もしも打ち合わせ通りに「二人の名勝負数え唄」が展開されていたり、逆に木村がガチで力道山の腕を折ってしまったりしたならば、間違いなく「日本のプロレス史」は変わっていたでしょう。勿論、あたくしも生まれる前の試合ですのでリアル・タイムでは観ておりませんが、現在では「ようつべ」で簡単に視聴する事が出来ます。「ブック破り」と云うと、あたくしが思い出すのは「高田X北尾」と「橋本X小川」ですが、モノクロ映像で観る「力道山X木村」は、「橋本X小川」にソックリで驚きました。「高田X北尾」は「引き分け」の予定を高田が破ってハイキックで北尾をノックアウトしたと云われています。此れは、北尾も「約束を破られた」と云っており、高田も「イイの入っちゃったからさ」と認めています。不意打ちのハイキックで決まってしまったので、凄惨な試合にはならず当時は「高田最強!」と賞賛されました。
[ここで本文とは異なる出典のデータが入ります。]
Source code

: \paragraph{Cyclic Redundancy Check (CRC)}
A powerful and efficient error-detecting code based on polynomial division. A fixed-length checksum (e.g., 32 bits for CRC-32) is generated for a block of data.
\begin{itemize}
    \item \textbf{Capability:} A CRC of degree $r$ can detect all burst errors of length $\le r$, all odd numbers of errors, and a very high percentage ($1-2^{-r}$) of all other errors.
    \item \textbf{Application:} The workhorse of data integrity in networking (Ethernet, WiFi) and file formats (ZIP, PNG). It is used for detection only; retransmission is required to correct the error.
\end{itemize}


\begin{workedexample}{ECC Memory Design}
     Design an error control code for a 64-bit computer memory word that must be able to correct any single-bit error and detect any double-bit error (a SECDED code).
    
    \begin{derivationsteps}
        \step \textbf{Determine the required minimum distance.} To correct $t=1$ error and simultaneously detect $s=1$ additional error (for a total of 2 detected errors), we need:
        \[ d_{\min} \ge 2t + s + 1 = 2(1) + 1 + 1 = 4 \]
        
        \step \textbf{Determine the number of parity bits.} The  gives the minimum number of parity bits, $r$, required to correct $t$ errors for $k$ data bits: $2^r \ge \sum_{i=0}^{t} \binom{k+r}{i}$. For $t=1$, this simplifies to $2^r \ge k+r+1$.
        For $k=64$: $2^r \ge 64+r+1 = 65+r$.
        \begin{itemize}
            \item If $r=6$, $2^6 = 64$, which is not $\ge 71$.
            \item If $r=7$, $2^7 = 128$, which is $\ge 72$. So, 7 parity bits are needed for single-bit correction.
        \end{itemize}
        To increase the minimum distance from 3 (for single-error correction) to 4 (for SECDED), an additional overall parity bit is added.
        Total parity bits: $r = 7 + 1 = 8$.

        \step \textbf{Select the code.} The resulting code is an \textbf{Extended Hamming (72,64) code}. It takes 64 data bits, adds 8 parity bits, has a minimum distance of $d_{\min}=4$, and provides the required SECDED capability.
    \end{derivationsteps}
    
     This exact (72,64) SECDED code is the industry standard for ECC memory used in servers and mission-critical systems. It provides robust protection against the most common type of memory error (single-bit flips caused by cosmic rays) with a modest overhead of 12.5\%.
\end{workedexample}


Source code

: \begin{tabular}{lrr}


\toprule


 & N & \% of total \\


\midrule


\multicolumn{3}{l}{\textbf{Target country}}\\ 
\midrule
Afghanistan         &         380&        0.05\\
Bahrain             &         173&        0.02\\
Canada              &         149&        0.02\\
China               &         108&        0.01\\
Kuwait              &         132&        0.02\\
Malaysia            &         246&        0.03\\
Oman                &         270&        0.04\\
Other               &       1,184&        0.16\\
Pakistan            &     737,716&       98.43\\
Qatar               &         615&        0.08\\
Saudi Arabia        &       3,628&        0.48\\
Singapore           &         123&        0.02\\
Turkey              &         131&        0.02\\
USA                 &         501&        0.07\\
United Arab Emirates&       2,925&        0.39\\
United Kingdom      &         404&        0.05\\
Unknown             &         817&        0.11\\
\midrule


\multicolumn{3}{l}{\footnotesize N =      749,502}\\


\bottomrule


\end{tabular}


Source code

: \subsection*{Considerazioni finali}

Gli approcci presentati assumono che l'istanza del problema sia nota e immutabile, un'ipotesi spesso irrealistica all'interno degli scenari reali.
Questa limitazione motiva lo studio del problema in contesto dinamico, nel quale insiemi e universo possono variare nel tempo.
「力道山X木村」は、序盤からは明らかに「プロレス」を展開しています。ところが、木村のキックが金的に当たったとして「いきなりだナァ」と激高した力道山が、木村に張り手の連打を決め、戸惑う木村がレフェリーに抗議しても構わず前蹴りから張り手でダウンを奪います。此処からがエゲツなくて、倒れた木村に力道山は顔面を蹴り捲くり、挙句に頭部を踏みつけるのでした。何が起こったのか理解出来ない木村は立ち上がるも、狙いすました張り手の連打で失神してしまいます。此の一連のムーブが「橋本X小川」の第三戦と酷似しています。1999年1月4日に行われた「橋本X小川」の第三戦は、其の後の「橋本X小川」を東京ドームのメインエベントとして興行する発火点となった試合でしたが、明らかに「力道山X木村」を雛型としていたと思えるのです。特に、小川がパンチの連打で橋本を倒してから顔面に蹴りをぶち込み踏みつける展開は、「力道山X木村」と「全くおんなじ」ではありませんか。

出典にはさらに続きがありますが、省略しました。